VISUALISATION (2016)
In VISUALISATION, I try to create a virtual 3D sculpture to model the firing of virtual neurons inside a virtual brain. The inspiration for this was the workings of the Character Recursive Neural Network. This system was somewhat easier to understand than other neural networks I have previously experimented with as it's input and output are purely textual, and therefore easier to understand. The program effectively reads the input text repeatedly, building up links between characters, or strings of characters, in much the same way as the human brain builds up links between sensory inputs in the form of synapses and neurons.
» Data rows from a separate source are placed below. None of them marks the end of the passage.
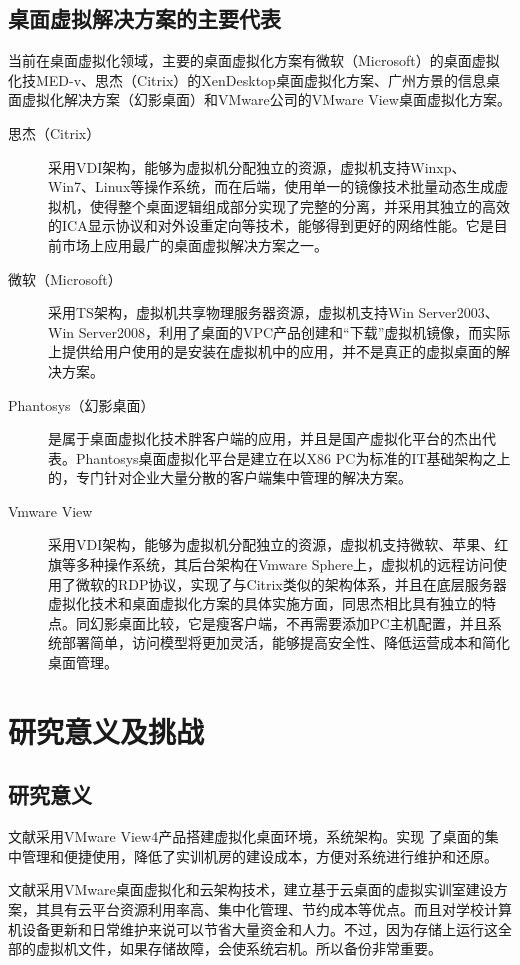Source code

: \documentclass[10pt,a4paper]{article}
\begin{document}
\begin{CJK*}{UTF8}{gkai}
\subsection{桌面虚拟解决方案的主要代表}
当前在桌面虚拟化领域，主要的桌面虚拟化方案有微软（Microsoft）的桌面虚拟化技MED-v、思杰（Citrix）的XenDesktop桌面虚拟化方案、广州方景的信息桌面虚拟化解决方案（幻影桌面）和VMware公司的VMware View桌面虚拟化方案\cite{6}。
\begin{description}
\item[思杰（Citrix）]	采用VDI架构，能够为虚拟机分配独立的资源，虚拟机支持Winxp、Win7、Linux等操作系统，而在后端，使用单一的镜像技术批量动态生成虚拟机，使得整个桌面逻辑组成部分实现了完整的分离，并采用其独立的高效的ICA显示协议和对外设重定向等技术，能够得到更好的网络性能。它是目前市场上应用最广的桌面虚拟解决方案之一。
\item[微软（Microsoft）]	采用TS架构，虚拟机共享物理服务器资源，虚拟机支持Win Server2003、Win Server2008，利用了桌面的VPC产品创建和“下载”虚拟机镜像，而实际上提供给用户使用的是安装在虚拟机中的应用，并不是真正的虚拟桌面的解决方案。
\item[Phantosys（幻影桌面）]	是属于桌面虚拟化技术胖客户端的应用，并且是国产虚拟化平台的杰出代表。Phantosys桌面虚拟化平台是建立在以X86 PC为标准的IT基础架构之上的，专门针对企业大量分散的客户端集中管理的解决方案。
\item[Vmware View]	采用VDI架构，能够为虚拟机分配独立的资源，虚拟机支持微软、苹果、红旗等多种操作系统，其后台架构在Vmware Sphere上，虚拟机的远程访问使用了微软的RDP协议，实现了与Citrix类似的架构体系，并且在底层服务器虚拟化技术和桌面虚拟化方案的具体实施方面，同思杰相比具有独立的特点。同幻影桌面比较，它是瘦客户端，不再需要添加PC主机配置，并且系统部署简单，访问模型将更加灵活，能够提高安全性、降低运营成本和简化桌面管理。
\end{description}


\section{研究意义及挑战}
\subsection{研究意义}
文献\cite{5}采用VMware View4产品搭建虚拟化桌面环境，系统架构。实现 了桌面的集中管理和便捷使用，降低了实训机房的建设成本，方便对系统进行维护和还原。


文献\cite{7}采用VMware桌面虚拟化和云架构技术，建立基于云桌面的虚拟实训室建设方案，其具有云平台资源利用率高、集中化管理、节约成本等优点。而且对学校计算机设备更新和日常维护来说可以节省大量资金和人力。不过，因为存储上运行这全部的虚拟机文件，如果存储故障，会使系统宕机。所以备份非常重要。



\end{CJK*}
\end{document}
When I started building the program, I intended it to be 2D, as it was to be projected onto a screen. As it evolved however, I realised the jump to 3D was smaller than I had imagined, so I took it. I was very pleased with the result, although the more complex the structure becomes, the larger the processing burden on the computer. Because of this I had to invent processor saving tricks to achieve a similar goal with fewer draw calls. The main bottleneck was the the line drawing part of the program as it had to draw a line from every vertex, to every other vertex, every frame. I decided to combat this by allowing the lines drawn to be chosen at random, but for only 8000 or so to be drawn so that the amount of draw calls was limited. This had the effect of making the lines flicker. it also lead to an interesting phenomenon in which overlapping lines would amplify each other. The Lines which carried more connections appeared brighter than those with fewer connections.